[Time series] Forecasting
=========

Forecasting involves predicting the behavior of a variable that typically has some **stochastic** element.

A key distinction relates to whether we are forecasting based on **extrapolating a single variable**, or using a **multivariate** approach to improve the forecasting model.

A key concept is **periodicity** or **seasonality** -- periodic repeating patterns in the data that must be accounted for. Commonly quoted is the **STL decomposition** (seasonality, trend, residual):

$y(t) = S(t) + T(t) + R(t)$


Terminology:
-----------
 - **Trend**: the (non-seasonal) pattern in the data
 - **Seasonality**: the seasonal (periodic) variation in the data (also weekly, monthly trends)
 - **Cyclic**: Patterns that are not of a fixed frequency.
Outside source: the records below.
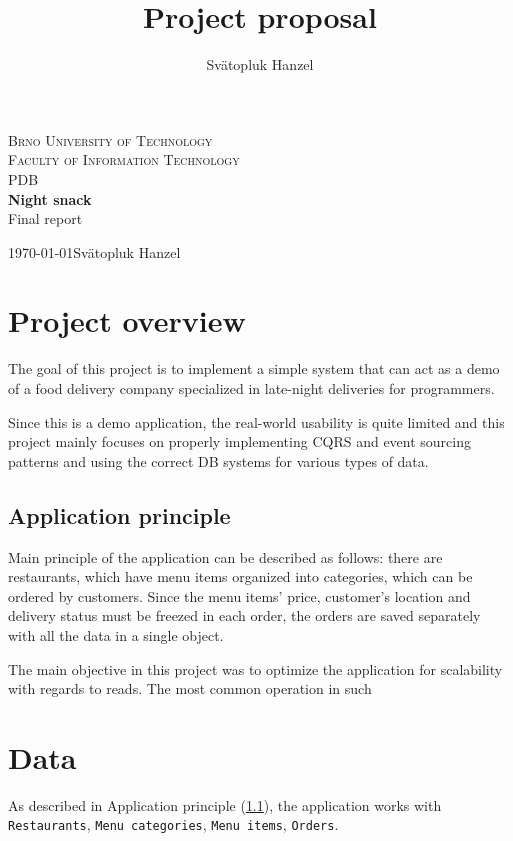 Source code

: \documentclass[11pt,a4paper]{article}
\author{Svätopluk Hanzel}
\title{Project proposal}
\begin{document}
\begin{titlepage}
	\begin{center}
		{\LARGE\textsc{Brno University of Technology}}\\
		\smallskip
		{\Large\textsc{Faculty of Information Technology}}\\
		\bigskip
		\smallskip
		\huge{PDB}\\
		\huge{\textbf{Night snack}}\\
		\Large{Final report}
	\end{center}
	{\today \hfill Svätopluk Hanzel}
\end{titlepage}

\section{Project overview}
	The goal of this project is to implement a simple system that can act as a demo of a food delivery company specialized in late-night deliveries for programmers.
	
	Since this is a demo application, the real-world usability is quite limited and this project mainly focuses on properly implementing CQRS and event sourcing patterns and using the correct DB systems for various types of data.
	
	\subsection{Application principle}\label{sec:app-principle}
		Main principle of the application can be described as follows: there are restaurants, which have menu items organized into categories, which can be ordered by customers. Since the menu items' price, customer's location and delivery status must be freezed in each order, the orders are saved separately with all the data in a single object.
		
		The main objective in this project was to optimize the application for scalability with regards to reads. The most common operation in such 

\section{Data}\label{sec:data}
	As described in Application principle (\ref{sec:app-principle}), the application works with \texttt{Restaurants}, \texttt{Menu categories}, \texttt{Menu items}, \texttt{Orders}.
	
\end{document}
An example is the ups and downs of the "business cycle".

Forecasting Tools:
-------
 - Decomposition models:
 - Smoothing models:
 - **(S)ARIMA models (Auto-Regressive Integrated Moving Average)**: 
 - **TBATS**: Trigonometric, Box-Cox transform, ARMA errors, Trend and Seasonal Components. Able to account for multiple seasonalities (e.g. weekly and yearly simultaneously)
 - **NNETAR (Neural Network AutoRegression)**
 - **LSTMs**: typically not used for a single trend forecast, but instead works well with a lot of input data.

In [None]:
import pandas as pd
import matplotlib.pyplot as plt
plt.rcParams.update({'font.size': 15})
import urllib
import os

Plotting Time Series
=====
 - See `plotting.ipynb`

Datetime
======


In [None]:
from datetime import datetime, timedelta

In [None]:
string_date = '2016-05-01 12:00'

# strptime: "string-parse time"
datetime_obj = datetime.strptime(string_date,'%Y-%m-%d %H:%M')
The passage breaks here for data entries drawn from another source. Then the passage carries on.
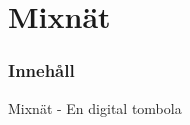 \section{Mixnät}
\begin{frame}
\frametitle{Innehåll}
\tableofcontents[currentsection]
\end{frame}

\begin{frame}{Mixnät - En digital tombola}

\begin{center}
\end{center}


\end{frame}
# strftime: "string-format time"
string_date_1 = datetime.strftime(datetime_obj,'%Y-%m-%d %H:%M')

assert string_date == string_date_1, 'Something went wrong.'
string_date_1

In [None]:
tm = datetime.now()

# Translate "now" into "the beginning of today"
start_of_day = tm - timedelta(hours=tm.hour,
                              minutes=tm.minute,
                              seconds=tm.second,
                              microseconds=tm.microsecond)

# This will give you a DatetimeIndex type of panda Series
# with 15 minute time intervals
datelist = pd.date_range(start_of_day, periods=5, freq='15T')

# This will initiate a pandas dataframe with the dates as the index.
df = datelist.to_frame(name='dateTime')
df['dateTime_str'] = df.index.strftime('%Y-%m-%d %H:%M:%S')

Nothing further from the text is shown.